Do You Have Implicit Biases About Groups And About Mental Health Concepts? Find Out With Project Implicit

Here is a link to the Project Implicit web site.* The site seeks to measure implicit biases that we may not even be aware of.

The book, Blind Spot: Hidden Biases of Good People, explains the purpose of the Project Implicit website:

In Blindspot, Mahzarin Banaji and Anthony Greenwald explore hidden biases that we all carry from a lifetime of experiences with social groups – age, gender, race, ethnicity, religion, social class, sexuality, disability status, or nationality.

“Blindspot” is a metaphor to capture that portion of the mind that houses hidden biases. The authors use it to ask about the extent to which social groups – without our awareness or conscious control – shape our likes and dislikes, our judgments about people’s character, abilities, and potential.

In Blindspot, hidden biases are revealed through hands-on experience with the method that has revolutionized the way scientists are learning about the human mind and that gives us a glimpse into what lies within the metaphoric blindspot – the Implicit Association Test.

The title’s “good people” are the many people – the authors included – who strive to align their behavior with their good intentions. The aim of Blindspot is to explain the science in plain enough language to allow well-intentioned people to better achieve that alignment. Venturing into this book is an invitation to understand our own minds.

From the above website:

Preliminary Information

Whichever IAT you do, we will ask you (optionally) to report your attitudes toward or beliefs about these topics, and provide some general information about yourself. These demonstrations should be more valuable if you have also tried to describe your self-understanding of the characteristic that the IAT is designed to measure. Also, we would like to compare possible differences among groups in their IAT performance and opinions, at least among those who decide to participate.

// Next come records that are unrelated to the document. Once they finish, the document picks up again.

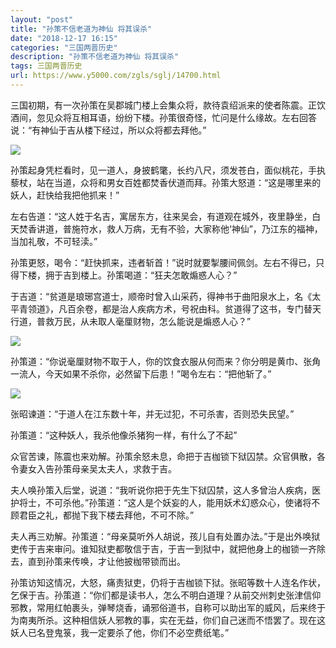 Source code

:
 ```yaml
---
layout: "post"
title: "孙策不信老道为神仙 将其误杀"
date: "2018-12-17 16:15"
categories: "三国两晋历史"
description: "孙策不信老道为神仙 将其误杀"
tags: 三国两晋历史
url: https://www.y5000.com/zgls/sglj/14700.html
---
```






三国初期，有一次孙策在吴郡城门楼上会集众将，款待袁绍派来的使者陈震。正饮酒间，忽见众将互相耳语，纷纷下楼。孙策很奇怪，忙问是什么缘故。左右回答说：“有神仙于吉从楼下经过，所以众将都去拜他。”

![](https://img.y5000.com/uploads/allimg/170223/8-1F223113HHV.jpg)

孙策起身凭栏看时，见一道人，身披鹤氅，长约八尺，须发苍白，面似桃花，手执藜杖，站在当道，众将和男女百姓都焚香伏道而拜。孙策大怒道：“这是哪里来的妖人，赶快给我把他抓来！”

左右告道：“这人姓于名吉，寓居东方，往来吴会，有道观在城外，夜里静坐，白天焚香讲道，普施符水，救人万病，无有不验，大家称他‘神仙”，乃江东的福神，当加礼敬，不可轻渎。”

孙策更怒，喝令：“赶快抓来，违者斩首！”说时就要掣腰间佩剑。左右不得已，只得下楼，拥于吉到楼上。孙策喝道：“狂夫怎敢煽惑人心？”

于吉道：“贫道是琅琊宫道士，顺帝时曾入山采药，得神书于曲阳泉水上，名《太平青领道》，凡百余卷，都是治人疾病方术，号祝由科。贫道得了这书，专门替天行道，普救万民，从未取人毫厘财物，怎么能说是煽惑人心？”

![](https://img.y5000.com/uploads/allimg/170223/8-1F223113INR.jpg)

孙策道：“你说毫厘财物不取于人，你的饮食衣服从何而来？你分明是黄巾、张角一流人，今天如果不杀你，必然留下后患！”喝令左右：“把他斩了。”

![](https://img.y5000.com/uploads/allimg/170223/8-1F223113J5645.jpg)

张昭谏道：“于道人在江东数十年，并无过犯，不可杀害，否则恐失民望。”

孙策道：“这种妖人，我杀他像杀猪狗一样，有什么了不起”

众官苦谏，陈震也来劝解。孙策余怒未息，命把于吉枷锁下狱囚禁。众官俱散，各令妻女入告孙策母亲吴太夫人，求救于吉。

夫人唤孙策入后堂，说道：“我听说你把于先生下狱囚禁，这人多曾治人疾病，医护将士，不可杀他。”孙策道：“这人是个妖妄的人，能用妖术幻惑众心，使诸将不顾君臣之礼，都抛下我下楼去拜他，不可不除。”

夫人再三劝解。孙策道：“母亲莫听外人胡说，孩儿自有处置办法。”于是出外唤狱吏传于吉来审问。谁知狱吏都敬信于吉，于吉一到狱中，就把他身上的枷锁一齐除去，直到孙策来传唤，才让他披枷带锁而出。

孙策访知这情况，大怒，痛责狱吏，仍将于吉枷锁下狱。张昭等数十人连名作状，乞保于吉。孙策道：“你们都是读书人，怎么不明白道理？从前交州刺史张津信仰邪教，常用红帕裹头，弹琴烧香，诵邪俗道书，自称可以助出军的威风，后来终于为南夷所杀。这种相信妖人邪教的事，实在无益，你们自己迷而不悟罢了。现在这妖人已名登鬼箓，我一定要杀了他，你们不必空费纸笔。”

Featured Task: Test your implicit preferences

It is well known that people don’t always ‘speak their minds’, and it is suspected that people don’t always ‘know their minds’. Understanding such divergences is important to scientific psychology. This web site presents a method that demonstrates the conscious-unconscious divergences much more convincingly than has been possible with previous methods. This new method is called the Implicit Association Test, or IAT for short.

We will ask you (optionally) to report your attitudes toward or beliefs about these topics, and provide some general information about yourself. These demonstrations should be more valuable if you have also tried to describe your self-understanding of the characteristic that the IAT is designed to measure. Also, a variety of factors may influence your IAT performance. The score is provided for entertainment purposes only.

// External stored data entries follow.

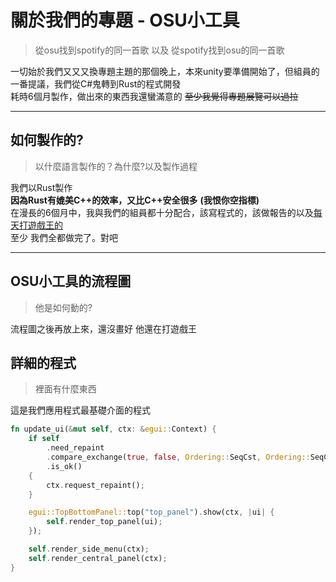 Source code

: # 關於我們的專題 - OSU小工具  
> 從osu找到spotify的同一首歌 以及 從spotify找到osu的同一首歌  
  
一切始於我們又又又換專題主題的那個晚上，本來unity要準備開始了，但組員的一番提議，我們從C#鬼轉到Rust的程式開發  
耗時6個月製作，做出來的東西我還蠻滿意的   ~~至少我覺得專題展覽可以過拉~~  
  
---
  
## 如何製作的?
> 以什麼語言製作的？為什麼?以及製作過程
  
我們以Rust製作  
**因為Rust有媲美C++的效率，又比C++安全很多** **(我恨你空指標)**  
在漫長的6個月中，我與我們的組員都十分配合，該寫程式的，該做報告的以及[每天打遊戲王的](https://github.com/Molaylay)  
至少 我們全都做完了。對吧  
   
---
  
## OSU小工具的流程圖
> 他是如何動的?

流程圖之後再放上來，還沒畫好 他還在打遊戲王

## 詳細的程式
> 裡面有什麼東西  
  
這是我們應用程式最基礎介面的程式
```rust
fn update_ui(&mut self, ctx: &egui::Context) {
    if self
        .need_repaint
        .compare_exchange(true, false, Ordering::SeqCst, Ordering::SeqCst)
        .is_ok()
    {
        ctx.request_repaint();
    }

    egui::TopBottomPanel::top("top_panel").show(ctx, |ui| {
        self.render_top_panel(ui);
    });

    self.render_side_menu(ctx);
    self.render_central_panel(ctx);
}
```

Preliminary Information On The Mental Health Tests

In each task, we ask you to report your attitudes toward or beliefs about various mental health topics, and to provide some general information about yourself, including basic demographic information (e.g., your age) and your experience with different mental health issues (e.g., sadness or anxiety).  These demonstrations may be more valuable if you report your conscious beliefs for comparison. Also, we compare responses across different groups, such as between men and women or persons with versus without different clinical symptoms.  So, providing this information is useful for us.

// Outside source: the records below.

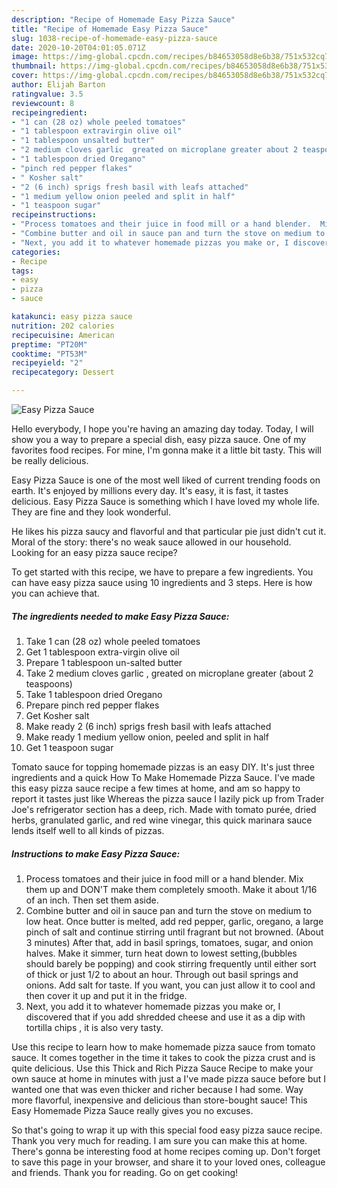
 ```yaml
---
description: "Recipe of Homemade Easy Pizza Sauce"
title: "Recipe of Homemade Easy Pizza Sauce"
slug: 1038-recipe-of-homemade-easy-pizza-sauce
date: 2020-10-20T04:01:05.071Z
image: https://img-global.cpcdn.com/recipes/b84653058d8e6b38/751x532cq70/easy-pizza-sauce-recipe-main-photo.jpg
thumbnail: https://img-global.cpcdn.com/recipes/b84653058d8e6b38/751x532cq70/easy-pizza-sauce-recipe-main-photo.jpg
cover: https://img-global.cpcdn.com/recipes/b84653058d8e6b38/751x532cq70/easy-pizza-sauce-recipe-main-photo.jpg
author: Elijah Barton
ratingvalue: 3.5
reviewcount: 8
recipeingredient:
- "1 can (28 oz) whole peeled tomatoes"
- "1 tablespoon extravirgin olive oil"
- "1 tablespoon unsalted butter"
- "2 medium cloves garlic  greated on microplane greater about 2 teaspoons"
- "1 tablespoon dried Oregano"
- "pinch red pepper flakes"
- " Kosher salt"
- "2 (6 inch) sprigs fresh basil with leafs attached"
- "1 medium yellow onion peeled and split in half"
- "1 teaspoon sugar"
recipeinstructions:
- "Process tomatoes and their juice in food mill or a hand blender.  Mix them up and DON&#39;T make them completely smooth. Make it about 1/16 of an inch. Then set them aside."
- "Combine butter and oil in sauce pan and turn the stove on medium to low heat. Once butter is melted, add red pepper, garlic, oregano, a large pinch  of salt and continue stirring until fragrant but not browned. (About 3 minutes) After that, add in basil springs, tomatoes, sugar, and onion halves. Make it simmer, turn heat down to lowest setting,(bubbles should barely be popping) and cook stirring frequently until either sort of thick or just 1/2 to about an hour. Through out basil springs and onions. Add salt for taste. If you want, you can just allow it to cool and then cover it up and put it in the fridge."
- "Next, you add it to whatever homemade pizzas you make or, I discovered that if you add shredded cheese and use it as a dip with tortilla chips , it is also very tasty."
categories:
- Recipe
tags:
- easy
- pizza
- sauce

katakunci: easy pizza sauce 
nutrition: 202 calories
recipecuisine: American
preptime: "PT20M"
cooktime: "PT53M"
recipeyield: "2"
recipecategory: Dessert

---
```



![Easy Pizza Sauce](https://img-global.cpcdn.com/recipes/b84653058d8e6b38/751x532cq70/easy-pizza-sauce-recipe-main-photo.jpg)

Hello everybody, I hope you're having an amazing day today. Today, I will show you a way to prepare a special dish, easy pizza sauce. One of my favorites food recipes. For mine, I'm gonna make it a little bit tasty. This will be really delicious.

Easy Pizza Sauce is one of the most well liked of current trending foods on earth. It's enjoyed by millions every day. It's easy, it is fast, it tastes delicious. Easy Pizza Sauce is something which I have loved my whole life. They are fine and they look wonderful.

He likes his pizza saucy and flavorful and that particular pie just didn&#39;t cut it. Moral of the story: there&#39;s no weak sauce allowed in our household. Looking for an easy pizza sauce recipe?


To get started with this recipe, we have to prepare a few ingredients. You can have easy pizza sauce using 10 ingredients and 3 steps. Here is how you can achieve that.

<!--inarticleads1-->

##### The ingredients needed to make Easy Pizza Sauce:

1. Take 1 can (28 oz) whole peeled tomatoes
1. Get 1 tablespoon extra-virgin olive oil
1. Prepare 1 tablespoon un-salted butter
1. Take 2 medium cloves garlic , greated on microplane greater (about 2 teaspoons)
1. Take 1 tablespoon dried Oregano
1. Prepare pinch red pepper flakes
1. Get  Kosher salt
1. Make ready 2 (6 inch) sprigs fresh basil with leafs attached
1. Make ready 1 medium yellow onion, peeled and split in half
1. Get 1 teaspoon sugar


Tomato sauce for topping homemade pizzas is an easy DIY. It&#39;s just three ingredients and a quick How To Make Homemade Pizza Sauce. I&#39;ve made this easy pizza sauce recipe a few times at home, and am so happy to report it tastes just like Whereas the pizza sauce I lazily pick up from Trader Joe&#39;s refrigerator section has a deep, rich. Made with tomato purée, dried herbs, granulated garlic, and red wine vinegar, this quick marinara sauce lends itself well to all kinds of pizzas. 

<!--inarticleads2-->

##### Instructions to make Easy Pizza Sauce:

1. Process tomatoes and their juice in food mill or a hand blender.  Mix them up and DON&#39;T make them completely smooth. Make it about 1/16 of an inch. Then set them aside.
1. Combine butter and oil in sauce pan and turn the stove on medium to low heat. Once butter is melted, add red pepper, garlic, oregano, a large pinch  of salt and continue stirring until fragrant but not browned. (About 3 minutes) After that, add in basil springs, tomatoes, sugar, and onion halves. Make it simmer, turn heat down to lowest setting,(bubbles should barely be popping) and cook stirring frequently until either sort of thick or just 1/2 to about an hour. Through out basil springs and onions. Add salt for taste. If you want, you can just allow it to cool and then cover it up and put it in the fridge.
1. Next, you add it to whatever homemade pizzas you make or, I discovered that if you add shredded cheese and use it as a dip with tortilla chips , it is also very tasty.


Use this recipe to learn how to make homemade pizza sauce from tomato sauce. It comes together in the time it takes to cook the pizza crust and is quite delicious. Use this Thick and Rich Pizza Sauce Recipe to make your own sauce at home in minutes with just a I&#39;ve made pizza sauce before but I wanted one that was even thicker and richer because I had some. Way more flavorful, inexpensive and delicious than store-bought sauce! This Easy Homemade Pizza Sauce really gives you no excuses. 

So that's going to wrap it up with this special food easy pizza sauce recipe. Thank you very much for reading. I am sure you can make this at home. There's gonna be interesting food at home recipes coming up. Don't forget to save this page in your browser, and share it to your loved ones, colleague and friends. Thank you for reading. Go on get cooking!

Data exchanged with this site are protected by SSL encryption, and no personally identifying information is collected. IP addresses are routinely recorded, but are completely confidential.

Take A Test

[The above link is to 13 different tests that you can use to determine implicit (perhaps unrecognized) assumptions about different groups.]

*I found this resource while reviewing the outstanding lecture, Medical Decision Making In Pediatric Medicine: How You Reason Reduces Errors, by Dr. Kathy Shaw. Her lecture is one of a series of pediatric lectures available on the CHOP Open-access Medical Education web page. CHOP stands for the Children’s Hospital of Philadelphia.